NASA has selected SpaceX of Hawthorne, California, as the very first U.S. commercial supplier under the Gateway Logistics Services contract to deliver cargo, experiments and other equipment to the bureau’s Gateway in lunar orbit. The award would be a significant step for NASA’s Artemis program which build up a human lunar presence and will land the woman and man that is next on the Moon by 2024.
At the Moon, NASA and its partners will gain the expertise necessary to mount a historic mission to Mars.
SpaceX will deliver pressurized and unpressurized cargo, science experiments and provides to the Gateway, including sample collection materials and other items the crew may need and during their expeditions on the lunar surface.
“This contract award is yet another crucial part of our strategy to return to the Moon sustainably,” said NASA Administrator Jim Bridenstine. “The Gateway is the cornerstone of the long-term Artemis structure and this deep space commercial cargo capacity integrates yet another American business partner into our strategies for human exploration in the Moon in preparation for a future mission to Mars.”

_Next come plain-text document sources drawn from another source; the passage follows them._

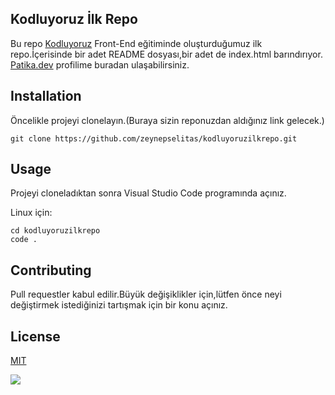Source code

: ## **Kodluyoruz İlk Repo**

Bu repo [Kodluyoruz](https://kodluyoruz.org/tr/patika-dev/) Front-End eğitiminde oluşturduğumuz ilk repo.İçerisinde bir adet README dosyası,bir adet de index.html barındırıyor.
[Patika.dev](https://app.patika.dev/zeyneplita) profilime buradan ulaşabilirsiniz.


## **Installation**
Öncelikle projeyi clonelayın.(Buraya sizin reponuzdan aldığınız link gelecek.)

```
git clone https://github.com/zeynepselitas/kodluyoruzilkrepo.git
```

## **Usage** 
Projeyi cloneladıktan sonra Visual Studio Code programında açınız.

Linux için:
```
cd kodluyoruzilkrepo
code .
```
## **Contributing**
Pull requestler kabul edilir.Büyük değişiklikler için,lütfen önce neyi değiştirmek istediğinizi tartışmak için bir konu açınız. 

## **License**

[MIT](https://choosealicense.com/licenses/mit/)



![](https://patika-prod.s3-eu-central-1.amazonaws.com/userFiles/zeyneplita/projects/omyoxpZBmRoyZMMYJ-kodluyoruzilkrepo)
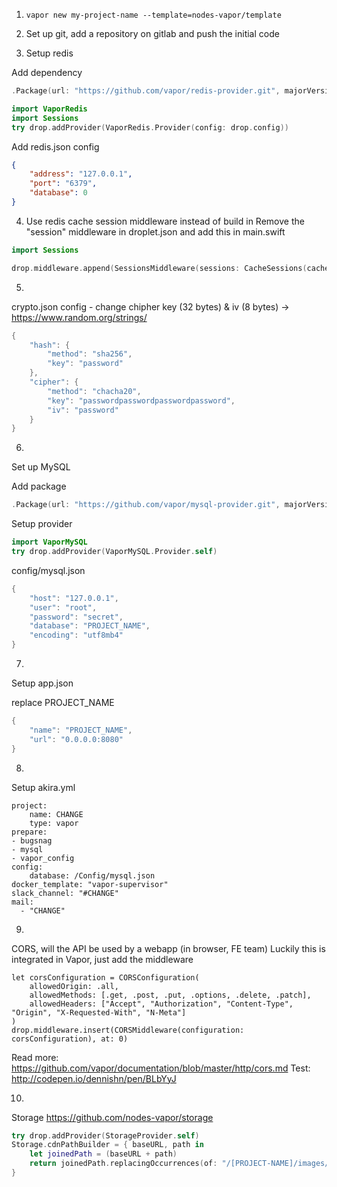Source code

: 1) `vapor new my-project-name --template=nodes-vapor/template`

2) Set up git, add a repository on gitlab and push the initial code

3) Setup redis

Add dependency
```swift
.Package(url: "https://github.com/vapor/redis-provider.git", majorVersion: 1)
```

```swift
import VaporRedis
import Sessions
try drop.addProvider(VaporRedis.Provider(config: drop.config))
```

Add redis.json config
```json
{
    "address": "127.0.0.1",
    "port": "6379",
    "database": 0
}

```

4) Use redis cache session middleware instead of build in
Remove the "session" middleware in droplet.json and add this in main.swift

```swift
import Sessions

drop.middleware.append(SessionsMiddleware(sessions: CacheSessions(cache: drop.cache)))
```

5)
crypto.json config - change chipher key (32 bytes) & iv (8 bytes) -> https://www.random.org/strings/
```swift
{
    "hash": {
        "method": "sha256",
        "key": "password"
    },
    "cipher": {
        "method": "chacha20",
        "key": "passwordpasswordpasswordpassword",
        "iv": "password"
    }
}
```

6)
Set up MySQL

Add package
```swift
.Package(url: "https://github.com/vapor/mysql-provider.git", majorVersion: 1, minor: 1),
```

Setup provider
```swift
import VaporMySQL
try drop.addProvider(VaporMySQL.Provider.self)
```

config/mysql.json
```swift
{
    "host": "127.0.0.1",
    "user": "root",
    "password": "secret",
    "database": "PROJECT_NAME",
    "encoding": "utf8mb4"
}
```

7)
Setup app.json

replace PROJECT_NAME

```swift
{
    "name": "PROJECT_NAME",
    "url": "0.0.0.0:8080"
}

```

8)
Setup akira.yml
```
project:
    name: CHANGE 
    type: vapor
prepare:
- bugsnag
- mysql
- vapor_config
config:
    database: /Config/mysql.json
docker_template: "vapor-supervisor"
slack_channel: "#CHANGE"
mail:
  - "CHANGE"
```

9)
CORS, will the API be used by a webapp (in browser, FE team)
Luckily this is integrated in Vapor, just add the middleware

```
let corsConfiguration = CORSConfiguration(
    allowedOrigin: .all,
    allowedMethods: [.get, .post, .put, .options, .delete, .patch],
    allowedHeaders: ["Accept", "Authorization", "Content-Type", "Origin", "X-Requested-With", "N-Meta"]
)
drop.middleware.insert(CORSMiddleware(configuration: corsConfiguration), at: 0)
```
Read more: https://github.com/vapor/documentation/blob/master/http/cors.md
Test: http://codepen.io/dennishn/pen/BLbYyJ

10) 
Storage
https://github.com/nodes-vapor/storage
```swift
try drop.addProvider(StorageProvider.self)
Storage.cdnPathBuilder = { baseURL, path in
    let joinedPath = (baseURL + path)
    return joinedPath.replacingOccurrences(of: "/[PROJECT-NAME]/images/original/", with: "/image/[PROJECT-NAME]/")        
}
 ```
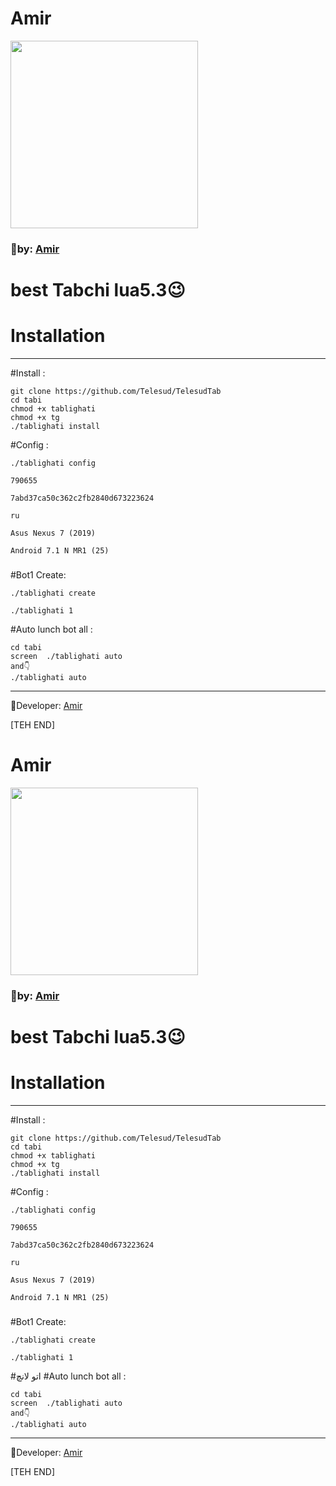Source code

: # **Amir** #

<div align="New Tabchi"><a href="https://t.me/Telesud"><img src="http://s8.picofile.com/file/8338203342/IMG_20180821_214915_429.jpg" width="300"></a></div>

### 🤠by: [Amir](https://t.me/amir_sezar)

# best Tabchi lua5.3😉


# Installation
---------------------------------
#Install :
```
git clone https://github.com/Telesud/TelesudTab
cd tabi
chmod +x tablighati
chmod +x tg
./tablighati install
```

#Config :
```
./tablighati config

790655

7abd37ca50c362c2fb2840d673223624

ru

Asus Nexus 7 (2019)

Android 7.1 N MR1 (25)
```

###

#Bot1 Create:
```
./tablighati create

./tablighati 1
```

#Auto lunch bot all :
```
cd tabi
screen  ./tablighati auto
and👇
./tablighati auto
```
-------------------
🚪Developer: [Amir](https://t.me/amir_sezar)

[TEH END]
# **Amir** #

<div align="New Tabchi"><a href="https://t.me/Telesud"><img src="http://s8.picofile.com/file/8338203342/IMG_20180821_214915_429.jpg" width="300"></a></div>

### 🤠by: [Amir](https://t.me/amir_sezar)

# best Tabchi lua5.3😉


# Installation
---------------------------------
#Install :
```
git clone https://github.com/Telesud/TelesudTab
cd tabi
chmod +x tablighati
chmod +x tg
./tablighati install
```

#Config :
```
./tablighati config

790655

7abd37ca50c362c2fb2840d673223624

ru

Asus Nexus 7 (2019)

Android 7.1 N MR1 (25)
```

###

#Bot1 Create:
```
./tablighati create

./tablighati 1
```
#اتو لانچ
#Auto lunch bot all :
```
cd tabi
screen  ./tablighati auto
and👇
./tablighati auto
```
-------------------
🚪Developer: [Amir](https://t.me/amir_sezar)

[TEH END]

NASA is likely multiple supply missions where the cargo spacecraft will remain at one time in the Gateway for six to 12 months. All these firm-fixed cost, indefinite amount contracts for logistics services guarantee two missions per logistics solutions provider.
“Returning to the Moon and supporting future space exploration demands affordable delivery of significant amounts of cargo,” said SpaceX President and Chief Operating Officer Gwynne Shotwell. “Through our partnership with NASA, SpaceX has been delivering scientific research and crucial equipment to the International Space Station since 2012, and we are honored to carry on the work beyond Earth’s orbit and haul Artemis cargo to Gateway.”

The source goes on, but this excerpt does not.